Stored items from a collection:
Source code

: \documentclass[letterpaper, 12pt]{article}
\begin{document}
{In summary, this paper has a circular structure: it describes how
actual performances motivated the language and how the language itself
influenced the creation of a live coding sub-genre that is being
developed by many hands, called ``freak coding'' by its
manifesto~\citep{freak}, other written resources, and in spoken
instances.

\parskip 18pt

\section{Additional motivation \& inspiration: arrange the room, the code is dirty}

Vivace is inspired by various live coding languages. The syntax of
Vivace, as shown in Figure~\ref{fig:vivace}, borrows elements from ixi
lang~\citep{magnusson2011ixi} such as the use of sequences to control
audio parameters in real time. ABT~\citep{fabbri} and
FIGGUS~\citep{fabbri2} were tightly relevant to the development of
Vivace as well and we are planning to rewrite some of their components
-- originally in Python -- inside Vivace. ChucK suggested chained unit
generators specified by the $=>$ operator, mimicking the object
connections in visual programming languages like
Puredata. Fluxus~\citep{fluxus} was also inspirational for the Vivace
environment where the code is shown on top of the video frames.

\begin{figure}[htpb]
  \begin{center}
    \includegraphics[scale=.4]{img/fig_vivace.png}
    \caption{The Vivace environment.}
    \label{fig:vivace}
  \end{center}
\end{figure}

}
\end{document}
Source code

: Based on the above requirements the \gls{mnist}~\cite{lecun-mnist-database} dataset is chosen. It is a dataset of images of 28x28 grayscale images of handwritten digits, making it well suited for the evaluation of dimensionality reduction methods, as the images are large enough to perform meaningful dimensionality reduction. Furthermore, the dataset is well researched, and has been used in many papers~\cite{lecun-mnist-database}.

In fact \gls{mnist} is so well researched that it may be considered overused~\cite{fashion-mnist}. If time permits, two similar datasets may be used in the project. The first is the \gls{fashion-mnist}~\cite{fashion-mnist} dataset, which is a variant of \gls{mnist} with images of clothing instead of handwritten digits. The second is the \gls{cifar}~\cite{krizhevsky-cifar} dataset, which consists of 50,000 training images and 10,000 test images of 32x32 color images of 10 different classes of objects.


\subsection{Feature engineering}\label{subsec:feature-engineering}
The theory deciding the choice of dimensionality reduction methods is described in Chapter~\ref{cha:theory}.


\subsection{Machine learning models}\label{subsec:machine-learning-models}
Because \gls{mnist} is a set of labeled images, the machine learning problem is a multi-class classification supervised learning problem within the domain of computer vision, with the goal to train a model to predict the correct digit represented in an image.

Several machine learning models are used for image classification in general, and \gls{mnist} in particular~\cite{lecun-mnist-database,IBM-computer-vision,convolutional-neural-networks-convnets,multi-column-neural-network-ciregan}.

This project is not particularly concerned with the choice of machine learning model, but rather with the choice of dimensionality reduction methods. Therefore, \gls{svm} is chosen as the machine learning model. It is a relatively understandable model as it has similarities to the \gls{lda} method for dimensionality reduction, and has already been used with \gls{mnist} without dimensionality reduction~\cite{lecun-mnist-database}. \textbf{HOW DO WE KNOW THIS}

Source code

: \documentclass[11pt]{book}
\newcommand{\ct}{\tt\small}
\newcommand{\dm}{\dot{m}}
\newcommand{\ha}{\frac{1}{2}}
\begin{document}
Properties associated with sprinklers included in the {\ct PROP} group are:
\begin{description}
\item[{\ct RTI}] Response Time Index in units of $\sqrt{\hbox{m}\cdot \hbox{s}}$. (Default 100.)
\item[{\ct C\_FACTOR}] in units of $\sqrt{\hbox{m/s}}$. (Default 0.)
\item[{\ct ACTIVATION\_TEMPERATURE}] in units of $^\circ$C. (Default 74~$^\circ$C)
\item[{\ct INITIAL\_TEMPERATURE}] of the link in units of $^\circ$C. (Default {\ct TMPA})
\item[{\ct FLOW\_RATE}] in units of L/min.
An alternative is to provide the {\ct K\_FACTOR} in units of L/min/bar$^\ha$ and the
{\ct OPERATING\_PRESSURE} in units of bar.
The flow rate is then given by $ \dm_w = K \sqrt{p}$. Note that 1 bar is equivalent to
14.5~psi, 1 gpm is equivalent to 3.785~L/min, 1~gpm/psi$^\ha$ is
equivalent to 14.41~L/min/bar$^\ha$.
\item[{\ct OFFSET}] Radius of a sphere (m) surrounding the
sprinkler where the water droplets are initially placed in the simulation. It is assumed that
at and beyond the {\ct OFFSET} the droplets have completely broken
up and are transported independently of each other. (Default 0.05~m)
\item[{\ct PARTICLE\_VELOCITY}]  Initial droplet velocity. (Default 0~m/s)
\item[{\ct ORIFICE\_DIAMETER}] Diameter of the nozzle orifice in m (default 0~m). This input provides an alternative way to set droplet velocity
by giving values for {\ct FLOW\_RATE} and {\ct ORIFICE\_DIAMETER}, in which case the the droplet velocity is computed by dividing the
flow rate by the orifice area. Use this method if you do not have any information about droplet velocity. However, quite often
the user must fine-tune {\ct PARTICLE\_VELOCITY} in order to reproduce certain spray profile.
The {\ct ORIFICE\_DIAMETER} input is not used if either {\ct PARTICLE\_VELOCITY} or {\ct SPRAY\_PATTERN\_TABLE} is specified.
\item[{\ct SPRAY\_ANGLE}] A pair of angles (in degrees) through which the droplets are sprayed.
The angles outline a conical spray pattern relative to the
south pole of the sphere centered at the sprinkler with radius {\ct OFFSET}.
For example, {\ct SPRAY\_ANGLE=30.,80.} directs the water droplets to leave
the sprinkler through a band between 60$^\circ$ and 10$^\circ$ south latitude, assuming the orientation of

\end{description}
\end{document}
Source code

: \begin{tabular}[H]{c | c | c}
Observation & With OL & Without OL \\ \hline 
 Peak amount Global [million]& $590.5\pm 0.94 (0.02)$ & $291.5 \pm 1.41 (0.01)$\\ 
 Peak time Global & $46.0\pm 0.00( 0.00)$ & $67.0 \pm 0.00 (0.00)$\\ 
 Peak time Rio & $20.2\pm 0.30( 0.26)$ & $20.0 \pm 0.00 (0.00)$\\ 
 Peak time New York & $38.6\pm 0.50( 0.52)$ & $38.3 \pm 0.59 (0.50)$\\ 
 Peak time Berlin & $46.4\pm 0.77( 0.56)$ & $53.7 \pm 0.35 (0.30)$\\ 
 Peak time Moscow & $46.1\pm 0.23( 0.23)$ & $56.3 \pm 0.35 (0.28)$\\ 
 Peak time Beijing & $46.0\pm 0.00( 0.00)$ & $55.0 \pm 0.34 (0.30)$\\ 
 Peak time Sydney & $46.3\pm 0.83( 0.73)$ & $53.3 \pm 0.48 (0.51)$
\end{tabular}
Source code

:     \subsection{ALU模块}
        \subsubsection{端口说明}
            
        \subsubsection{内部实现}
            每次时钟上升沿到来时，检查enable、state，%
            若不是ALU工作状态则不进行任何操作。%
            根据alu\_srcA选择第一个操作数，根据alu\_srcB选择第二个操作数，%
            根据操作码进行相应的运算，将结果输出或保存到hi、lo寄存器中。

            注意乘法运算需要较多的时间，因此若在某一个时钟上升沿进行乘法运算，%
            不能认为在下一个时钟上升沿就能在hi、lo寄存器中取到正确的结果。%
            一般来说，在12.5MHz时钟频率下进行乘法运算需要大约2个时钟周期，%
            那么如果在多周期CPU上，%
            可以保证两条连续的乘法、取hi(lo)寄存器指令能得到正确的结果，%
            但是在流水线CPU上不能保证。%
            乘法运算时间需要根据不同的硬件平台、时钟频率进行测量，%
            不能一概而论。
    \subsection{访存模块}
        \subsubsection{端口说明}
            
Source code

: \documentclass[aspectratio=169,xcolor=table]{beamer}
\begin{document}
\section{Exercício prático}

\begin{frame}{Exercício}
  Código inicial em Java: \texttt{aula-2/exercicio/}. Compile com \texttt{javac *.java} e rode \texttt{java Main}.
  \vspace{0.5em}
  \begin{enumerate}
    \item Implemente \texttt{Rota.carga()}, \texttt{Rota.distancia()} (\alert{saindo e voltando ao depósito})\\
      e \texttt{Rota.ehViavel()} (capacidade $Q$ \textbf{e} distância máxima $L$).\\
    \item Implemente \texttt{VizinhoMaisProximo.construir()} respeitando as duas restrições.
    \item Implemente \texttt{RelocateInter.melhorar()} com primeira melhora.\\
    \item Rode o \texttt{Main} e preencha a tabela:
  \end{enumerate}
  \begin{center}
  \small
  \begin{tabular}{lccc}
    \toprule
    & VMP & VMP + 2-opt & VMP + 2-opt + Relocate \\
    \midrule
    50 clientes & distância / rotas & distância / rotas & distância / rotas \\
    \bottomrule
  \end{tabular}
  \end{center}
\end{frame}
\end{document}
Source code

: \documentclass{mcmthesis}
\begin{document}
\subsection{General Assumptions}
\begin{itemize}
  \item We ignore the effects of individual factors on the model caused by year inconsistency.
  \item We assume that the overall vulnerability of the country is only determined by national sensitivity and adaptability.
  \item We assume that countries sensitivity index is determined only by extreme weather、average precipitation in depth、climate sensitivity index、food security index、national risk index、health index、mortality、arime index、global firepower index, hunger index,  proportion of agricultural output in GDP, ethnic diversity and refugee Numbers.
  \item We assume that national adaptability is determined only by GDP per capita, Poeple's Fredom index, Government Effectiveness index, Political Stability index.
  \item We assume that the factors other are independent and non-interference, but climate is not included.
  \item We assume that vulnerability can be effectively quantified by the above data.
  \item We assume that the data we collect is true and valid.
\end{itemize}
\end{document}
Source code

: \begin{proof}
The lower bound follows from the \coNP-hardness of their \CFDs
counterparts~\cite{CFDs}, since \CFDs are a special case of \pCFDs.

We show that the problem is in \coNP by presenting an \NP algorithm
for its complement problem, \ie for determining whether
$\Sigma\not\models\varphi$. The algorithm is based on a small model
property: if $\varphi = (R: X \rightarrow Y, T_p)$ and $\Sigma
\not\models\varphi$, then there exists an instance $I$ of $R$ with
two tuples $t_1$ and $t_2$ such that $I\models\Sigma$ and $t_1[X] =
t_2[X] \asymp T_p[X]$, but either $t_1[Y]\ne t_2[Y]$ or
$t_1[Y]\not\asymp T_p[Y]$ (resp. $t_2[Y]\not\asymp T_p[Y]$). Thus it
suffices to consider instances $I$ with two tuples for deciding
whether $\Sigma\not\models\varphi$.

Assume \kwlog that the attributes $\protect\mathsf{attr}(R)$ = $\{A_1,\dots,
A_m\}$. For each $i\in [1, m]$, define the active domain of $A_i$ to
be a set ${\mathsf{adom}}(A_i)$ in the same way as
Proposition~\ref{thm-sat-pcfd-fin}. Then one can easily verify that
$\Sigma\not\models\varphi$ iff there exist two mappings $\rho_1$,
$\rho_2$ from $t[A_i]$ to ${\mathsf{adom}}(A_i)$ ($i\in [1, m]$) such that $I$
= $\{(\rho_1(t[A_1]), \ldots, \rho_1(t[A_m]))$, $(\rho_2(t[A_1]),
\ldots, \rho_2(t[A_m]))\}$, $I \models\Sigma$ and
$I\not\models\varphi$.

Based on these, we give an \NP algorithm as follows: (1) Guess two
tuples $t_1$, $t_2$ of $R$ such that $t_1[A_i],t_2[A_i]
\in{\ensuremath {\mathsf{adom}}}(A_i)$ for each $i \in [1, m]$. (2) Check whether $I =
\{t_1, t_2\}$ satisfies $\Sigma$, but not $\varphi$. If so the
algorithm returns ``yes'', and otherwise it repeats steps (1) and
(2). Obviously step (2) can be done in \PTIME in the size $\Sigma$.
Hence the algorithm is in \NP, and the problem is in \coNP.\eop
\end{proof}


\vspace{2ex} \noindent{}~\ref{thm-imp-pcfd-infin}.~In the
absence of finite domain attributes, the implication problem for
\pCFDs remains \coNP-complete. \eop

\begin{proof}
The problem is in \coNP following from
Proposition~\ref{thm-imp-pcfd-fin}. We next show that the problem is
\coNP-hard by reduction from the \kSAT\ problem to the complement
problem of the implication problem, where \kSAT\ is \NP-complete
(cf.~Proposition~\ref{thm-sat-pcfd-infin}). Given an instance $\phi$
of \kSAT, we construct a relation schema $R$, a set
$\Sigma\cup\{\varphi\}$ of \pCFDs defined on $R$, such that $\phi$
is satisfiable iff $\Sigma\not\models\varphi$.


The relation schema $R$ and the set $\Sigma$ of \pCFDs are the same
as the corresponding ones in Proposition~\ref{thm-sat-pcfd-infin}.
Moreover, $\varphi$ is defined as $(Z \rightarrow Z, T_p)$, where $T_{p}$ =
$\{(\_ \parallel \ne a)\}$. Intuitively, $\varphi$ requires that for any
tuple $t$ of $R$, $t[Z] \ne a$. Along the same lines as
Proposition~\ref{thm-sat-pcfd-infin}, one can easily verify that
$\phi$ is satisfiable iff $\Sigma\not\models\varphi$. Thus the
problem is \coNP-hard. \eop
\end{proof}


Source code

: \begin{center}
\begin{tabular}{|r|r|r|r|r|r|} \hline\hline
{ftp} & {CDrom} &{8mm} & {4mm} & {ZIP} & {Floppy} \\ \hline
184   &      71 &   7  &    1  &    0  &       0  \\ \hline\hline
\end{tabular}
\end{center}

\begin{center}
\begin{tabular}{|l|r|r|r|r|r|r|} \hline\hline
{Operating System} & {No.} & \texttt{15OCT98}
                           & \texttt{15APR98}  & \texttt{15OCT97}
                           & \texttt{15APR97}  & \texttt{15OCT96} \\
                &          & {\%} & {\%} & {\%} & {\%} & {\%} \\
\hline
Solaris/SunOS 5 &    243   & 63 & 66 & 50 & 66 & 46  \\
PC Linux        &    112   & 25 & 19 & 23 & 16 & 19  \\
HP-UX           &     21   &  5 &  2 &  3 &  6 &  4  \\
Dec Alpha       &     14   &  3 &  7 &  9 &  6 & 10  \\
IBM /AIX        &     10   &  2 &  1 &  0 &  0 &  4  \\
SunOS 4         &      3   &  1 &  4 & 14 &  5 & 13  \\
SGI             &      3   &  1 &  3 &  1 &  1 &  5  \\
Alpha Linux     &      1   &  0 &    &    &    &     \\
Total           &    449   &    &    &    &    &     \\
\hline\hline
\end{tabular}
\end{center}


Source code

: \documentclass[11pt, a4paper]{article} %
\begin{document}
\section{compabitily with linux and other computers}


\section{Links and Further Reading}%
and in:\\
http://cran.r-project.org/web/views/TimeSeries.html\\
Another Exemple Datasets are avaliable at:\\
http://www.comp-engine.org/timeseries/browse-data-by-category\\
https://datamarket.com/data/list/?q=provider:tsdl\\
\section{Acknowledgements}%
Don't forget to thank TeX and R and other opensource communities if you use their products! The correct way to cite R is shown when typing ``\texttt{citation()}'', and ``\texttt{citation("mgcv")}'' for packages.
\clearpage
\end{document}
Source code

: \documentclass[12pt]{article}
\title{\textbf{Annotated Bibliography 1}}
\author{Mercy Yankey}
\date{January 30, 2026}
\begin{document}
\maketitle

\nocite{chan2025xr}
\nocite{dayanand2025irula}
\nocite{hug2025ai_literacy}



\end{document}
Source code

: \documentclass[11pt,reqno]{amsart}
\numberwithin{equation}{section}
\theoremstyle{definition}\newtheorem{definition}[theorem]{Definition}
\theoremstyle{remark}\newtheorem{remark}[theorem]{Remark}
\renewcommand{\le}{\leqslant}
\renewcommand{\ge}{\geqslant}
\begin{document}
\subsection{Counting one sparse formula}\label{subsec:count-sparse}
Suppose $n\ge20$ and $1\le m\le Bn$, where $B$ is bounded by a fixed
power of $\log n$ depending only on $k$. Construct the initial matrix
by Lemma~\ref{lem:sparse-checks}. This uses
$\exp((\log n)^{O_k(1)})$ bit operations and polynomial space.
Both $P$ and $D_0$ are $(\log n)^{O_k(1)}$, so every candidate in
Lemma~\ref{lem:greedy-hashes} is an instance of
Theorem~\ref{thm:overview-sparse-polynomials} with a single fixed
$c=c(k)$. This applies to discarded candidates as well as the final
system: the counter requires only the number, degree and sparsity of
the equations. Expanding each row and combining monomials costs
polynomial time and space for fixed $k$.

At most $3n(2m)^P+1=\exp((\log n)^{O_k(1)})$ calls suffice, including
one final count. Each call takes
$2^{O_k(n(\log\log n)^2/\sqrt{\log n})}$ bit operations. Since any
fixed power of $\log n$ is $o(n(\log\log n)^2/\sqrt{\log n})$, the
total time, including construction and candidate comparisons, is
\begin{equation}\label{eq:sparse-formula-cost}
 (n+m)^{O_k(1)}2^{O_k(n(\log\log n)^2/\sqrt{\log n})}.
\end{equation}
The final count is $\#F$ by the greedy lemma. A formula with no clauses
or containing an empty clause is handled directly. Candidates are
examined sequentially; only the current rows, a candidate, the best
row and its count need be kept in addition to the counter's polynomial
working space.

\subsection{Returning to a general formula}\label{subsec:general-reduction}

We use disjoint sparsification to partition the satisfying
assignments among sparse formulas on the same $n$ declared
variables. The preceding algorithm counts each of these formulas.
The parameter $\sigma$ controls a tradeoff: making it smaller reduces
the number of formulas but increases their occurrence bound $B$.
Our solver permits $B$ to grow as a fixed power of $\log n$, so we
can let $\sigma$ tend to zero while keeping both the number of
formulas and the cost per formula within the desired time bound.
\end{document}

- _Work instruction_
Using the data above, print exactly the lines from the line that contains "case of \pCFDs." through the line that contains "The problem is in \coNP following from", with both included.

- _Response for this exercise_
counterparts~\cite{CFDs}, since \CFDs are a special case of \pCFDs.

We show that the problem is in \coNP by presenting an \NP algorithm
for its complement problem, \ie for determining whether
$\Sigma\not\models\varphi$. The algorithm is based on a small model
property: if $\varphi = (R: X \rightarrow Y, T_p)$ and $\Sigma
\not\models\varphi$, then there exists an instance $I$ of $R$ with
two tuples $t_1$ and $t_2$ such that $I\models\Sigma$ and $t_1[X] =
t_2[X] \asymp T_p[X]$, but either $t_1[Y]\ne t_2[Y]$ or
$t_1[Y]\not\asymp T_p[Y]$ (resp. $t_2[Y]\not\asymp T_p[Y]$). Thus it
suffices to consider instances $I$ with two tuples for deciding
whether $\Sigma\not\models\varphi$.

Assume \kwlog that the attributes $\protect\mathsf{attr}(R)$ = $\{A_1,\dots,
A_m\}$. For each $i\in [1, m]$, define the active domain of $A_i$ to
be a set ${\mathsf{adom}}(A_i)$ in the same way as
Proposition~\ref{thm-sat-pcfd-fin}. Then one can easily verify that
$\Sigma\not\models\varphi$ iff there exist two mappings $\rho_1$,
$\rho_2$ from $t[A_i]$ to ${\mathsf{adom}}(A_i)$ ($i\in [1, m]$) such that $I$
= $\{(\rho_1(t[A_1]), \ldots, \rho_1(t[A_m]))$, $(\rho_2(t[A_1]),
\ldots, \rho_2(t[A_m]))\}$, $I \models\Sigma$ and
$I\not\models\varphi$.

Based on these, we give an \NP algorithm as follows: (1) Guess two
tuples $t_1$, $t_2$ of $R$ such that $t_1[A_i],t_2[A_i]
\in{\ensuremath {\mathsf{adom}}}(A_i)$ for each $i \in [1, m]$. (2) Check whether $I =
\{t_1, t_2\}$ satisfies $\Sigma$, but not $\varphi$. If so the
algorithm returns ``yes'', and otherwise it repeats steps (1) and
(2). Obviously step (2) can be done in \PTIME in the size $\Sigma$.
Hence the algorithm is in \NP, and the problem is in \coNP.\eop
\end{proof}


\vspace{2ex} \noindent{}~\ref{thm-imp-pcfd-infin}.~In the
absence of finite domain attributes, the implication problem for
\pCFDs remains \coNP-complete. \eop

\begin{proof}
The problem is in \coNP following from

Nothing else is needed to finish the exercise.